2.8De rechtbank overweegt als volgt.
De vrouw heeft haar behoefte, uitgaande van de zogenoemde Hofnorm en een netto gezinsinkomen van € 5.500,00 per maand, becijferd op € 2.397,00 netto per maand, aldus
€ 3.548,00 bruto per maand.
De man heeft vervolgens onweersproken gesteld dat het netto gezinsinkomen ten tijde van de samenwoning € 5.801,00 per maand bedroeg. De behoefte van de vrouw bedraagt 60% van dit inkomen, verminderd met de kosten van de kinderen, die, zoals onder punt 2.5 is vastgesteld, € 1.490,00 per maand bedragen, zijnde € 2.586,00 netto per maand. Voor de berekening van de behoeftigheid van de vrouw dient op die behoefte het eigen inkomen van de vrouw in mindering te worden gebracht. De vrouw heeft gesteld onlangs een yogastudio te zijn gestart en het afgelopen jaar als yogalerares een inkomen te hebben gehad van
€ 400,00 netto per maand. De man heeft daarop gesteld dat het bruto equivalent van dat inkomen € 800,00 per maand bedraagt. De rechtbank is van oordeel dat dit, gelet op het voor de vrouw geldende belastingtarief, onjuist is. De rechtbank zal uitgaan van een bruto inkomen van € 575,00 per maand. Uitgaande van deze gegevens overstijgt de aanvullende behoefte van de vrouw het door de man gestelde bedrag van € 3.305,00 bruto per maand niet, zodat de rechtbank uitgaat van dit bedrag.

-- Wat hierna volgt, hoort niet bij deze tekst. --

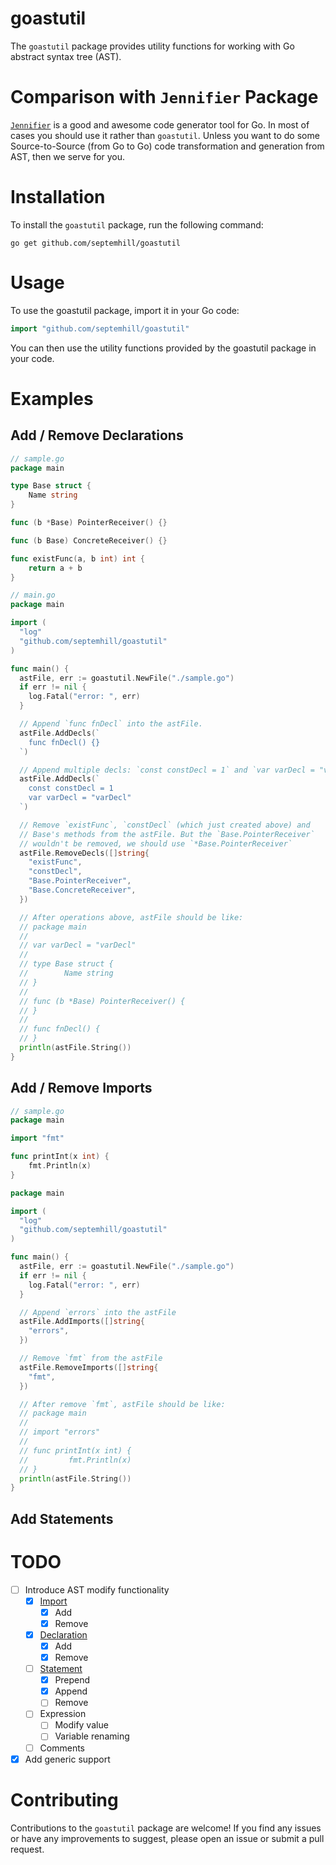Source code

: # goastutil

The `goastutil` package provides utility functions for working with Go abstract
syntax tree (AST).


# Comparison with `Jennifier` Package

[`Jennifier`](https://github.com/dave/jennifer) is a good and awesome code generator tool for Go. In most of cases
you should use it rather than `goastutil`. Unless you want to do some Source-to-Source (from Go to Go) code transformation and generation from AST, then we serve for you.

# Installation

To install the `goastutil` package, run the following command:

```shell
go get github.com/septemhill/goastutil
```

# Usage

To use the goastutil package, import it in your Go code:

```go
import "github.com/septemhill/goastutil"
```

You can then use the utility functions provided by the goastutil package in your
code.

# Examples

## Add / Remove Declarations

```go
// sample.go
package main

type Base struct {
	Name string
}

func (b *Base) PointerReceiver() {}

func (b Base) ConcreteReceiver() {}

func existFunc(a, b int) int {
	return a + b
}
```
```go
// main.go
package main

import (
  "log"
  "github.com/septemhill/goastutil"
)

func main() {
  astFile, err := goastutil.NewFile("./sample.go")
  if err != nil {
  	log.Fatal("error: ", err)
  }

  // Append `func fnDecl` into the astFile.
  astFile.AddDecls(`
    func fnDecl() {}
  `)

  // Append multiple decls: `const constDecl = 1` and `var varDecl = "varDecl"` into the astFile.
  astFile.AddDecls(`
  	const constDecl = 1
  	var varDecl = "varDecl"
  `)

  // Remove `existFunc`, `constDecl` (which just created above) and 
  // Base's methods from the astFile. But the `Base.PointerReceiver` 
  // wouldn't be removed, we should use `*Base.PointerReceiver`
  astFile.RemoveDecls([]string{
    "existFunc", 
    "constDecl", 
    "Base.PointerReceiver", 
    "Base.ConcreteReceiver",
  })

  // After operations above, astFile should be like:
  // package main
  //
  // var varDecl = "varDecl"
  //
  // type Base struct {
  // 		Name string
  // }
  //
  // func (b *Base) PointerReceiver() {
  // }
  //
  // func fnDecl() {
  // }
  println(astFile.String())
}

```

## Add / Remove Imports
```go
// sample.go
package main

import "fmt"

func printInt(x int) {
	fmt.Println(x)
}
```
```go
package main

import (
  "log"
  "github.com/septemhill/goastutil"
)

func main() {
  astFile, err := goastutil.NewFile("./sample.go")
  if err != nil {
  	log.Fatal("error: ", err)
  }

  // Append `errors` into the astFile
  astFile.AddImports([]string{
    "errors",
  })

  // Remove `fmt` from the astFile
  astFile.RemoveImports([]string{
    "fmt",
  })

  // After remove `fmt`, astFile should be like:
  // package main
  //
  // import "errors"
  //
  // func printInt(x int) {
  //         fmt.Println(x)
  // }
  println(astFile.String())
}
```
## Add Statements

# TODO

- [ ] Introduce AST modify functionality
  - [X] [Import](https://github.com/septemhill/goastutil/tree/main/example/imports)
    - [X] Add
    - [X] Remove
  - [X] [Declaration](https://github.com/septemhill/goastutil/tree/main/example/decls)
    - [X] Add
    - [X] Remove
  - [ ] [Statement](https://github.com/septemhill/goastutil/tree/main/example/stmts)
    - [X] Prepend
    - [X] Append
    - [ ] Remove
  - [ ] Expression
    - [ ] Modify value
    - [ ] Variable renaming
  - [ ] Comments
- [X] Add generic support

# Contributing

Contributions to the `goastutil` package are welcome! If you find any issues or
have any improvements to suggest, please open an issue or submit a pull request.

Vervolgens dient de rechtbank te beoordelen of de man over voldoende draagkracht beschikt om een partnerbijdrage te betalen.
Bij de bepaling van de draagkracht van de man wordt uitgegaan van de volgende, aan de dossierstukken en het verhandelde ter zitting ontleende gegevens:
- het bruto jaarsalaris van € 132.000,00;
- de algemene heffingskorting en de arbeidskorting;
- de helft van het eigenwoningforfait van € 2.121,00 per jaar;
- de door de man betaalde lasten van de echtelijke woning, te weten:
– de hypotheekrente van € 33.750,00 per jaar;
– de premie levensverzekering ad € 1.068,00 per jaar, nu deze post ter zitting door de vrouw is bestreden en door haar onweersproken op dit bedrag is gesteld;
– de forfaitaire eigenaarslasten ad € 95,00 per maand;
– de hypotheekaflossing van € 270,00 per maand;
De rechtbank ziet in het kader van deze procedure geen aanleiding om rekening te houden met een onredelijke woonlast, zoals door de vrouw ter zitting is gesteld.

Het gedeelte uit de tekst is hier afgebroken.